Message 8 of 28 (379493)
01-24-2007 12:20 PM
Reply to: Message 1 by sdachristian
01-23-2007 8:52 PM


The pope didn't change the Sabbath to Sunday. He made Sunday into a day of rest, where there was no day of rest practiced in the early church. In other words, he restored an Old Testament practice that had not been practiced for centuries, and when he restored it, he put it on a different day, because that day was important to Christians.

I don't think this is right, and most Protestants do not regard Sunday as a Sabbath any more.

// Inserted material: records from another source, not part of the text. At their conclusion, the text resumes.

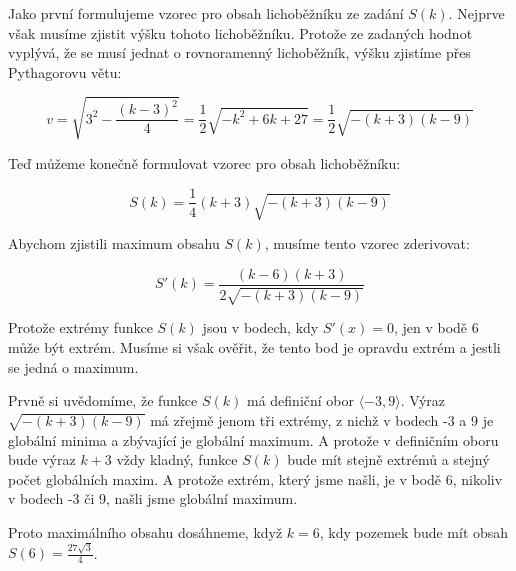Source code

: \documentclass{fkssolpub}
\author{Ondřej Sedláček}
\begin{document}
Jako první formulujeme vzorec pro obsah lichoběžníku ze zadání $S(k)$.
Nejprve však musíme zjistit výšku tohoto lichoběžníku. Protože ze zadaných
hodnot vyplývá, že se musí jednat o rovnoramenný lichoběžník, výšku zjistíme
přes Pythagorovu větu:

\[
	v = \sqrt{3^2 - \frac{(k-3)^2}{4}} = \frac{1}{2} \sqrt{-k^2 + 6k + 27}
	= \frac{1}{2} \sqrt{-(k+3)(k-9)}
\]

Teď můžeme konečně formulovat vzorec pro obsah lichoběžníku:

\[
	S(k) = \frac{1}{4} (k + 3) \sqrt{-(k+3)(k-9)}
\]

Abychom zjistili maximum obsahu $S(k)$, musíme tento vzorec zderivovat:

\[
	S'(k) = \frac{(k - 6)(k + 3)}{2 \sqrt{-(k+3)(k-9)}}
\]

Protože extrémy funkce $S(k)$ jsou v bodech, kdy $S'(x) = 0$, jen v bodě 6 může
být extrém. Musíme si však ověřit, že tento bod je opravdu extrém a jestli se
jedná o maximum.

Prvně si uvědomíme, že funkce $S(k)$ má definiční obor $\langle-3, 9\rangle$.
Výraz $\sqrt{-(k+3)(k-9)}$ má zřejmě jenom tři extrémy, z nichž v bodech -3 a 9
je globální minima a zbývající je globální maximum. A
protože v definičním oboru bude výraz $k + 3$ vždy kladný, funkce $S(k)$ bude mít
stejně extrémů a stejný počet globálních maxim. A protože extrém, který jsme našli,
je v bodě 6, nikoliv v bodech -3 či 9, našli jsme globální maximum.

Proto maximálního obsahu dosáhneme, když $k = 6$, kdy pozemek bude mít obsah
$S(6) = \frac{27 \sqrt{3}}{4}$.
\end{document}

In the early church, no specific day of rest was kept except among Jewish believers, who did continue to keep a 7th day (Saturday) Sabbath. The 1st century Letter to Diognetus says that Jewish Sabbath keeping is unworthy of notice, Justin's Apology of around AD 150 says Christians met early in the morning on Sunday, and his Dialogue with Trypho makes it clear that it was widely known that Christians neither kept a Sabbath, offered sacrifices, kept the food laws, or circumcised their children.

The Bible answer is that Paul said all those things were simply shadows of things to come. ("Feasts, New Moons, and Sabbaths" are a common way to refer to the yearly, monthly, and weekly special days. Look that phrase up in a concordance sometime. Col 2 is definitely referring to the weekly Sabbath.)

The Gentiles were given four ordinances of Moses to follow. Sabbath keeping was not one of them.

On the other hand, the early church believed that resting daily in Christ was the true Sabbath ("If, therefore, any one can now sanctify the day which God hath sanctified, except he is pure in heart in all things, we are deceived" [Letter of Barnabas, ch. 15, c. AD 130]).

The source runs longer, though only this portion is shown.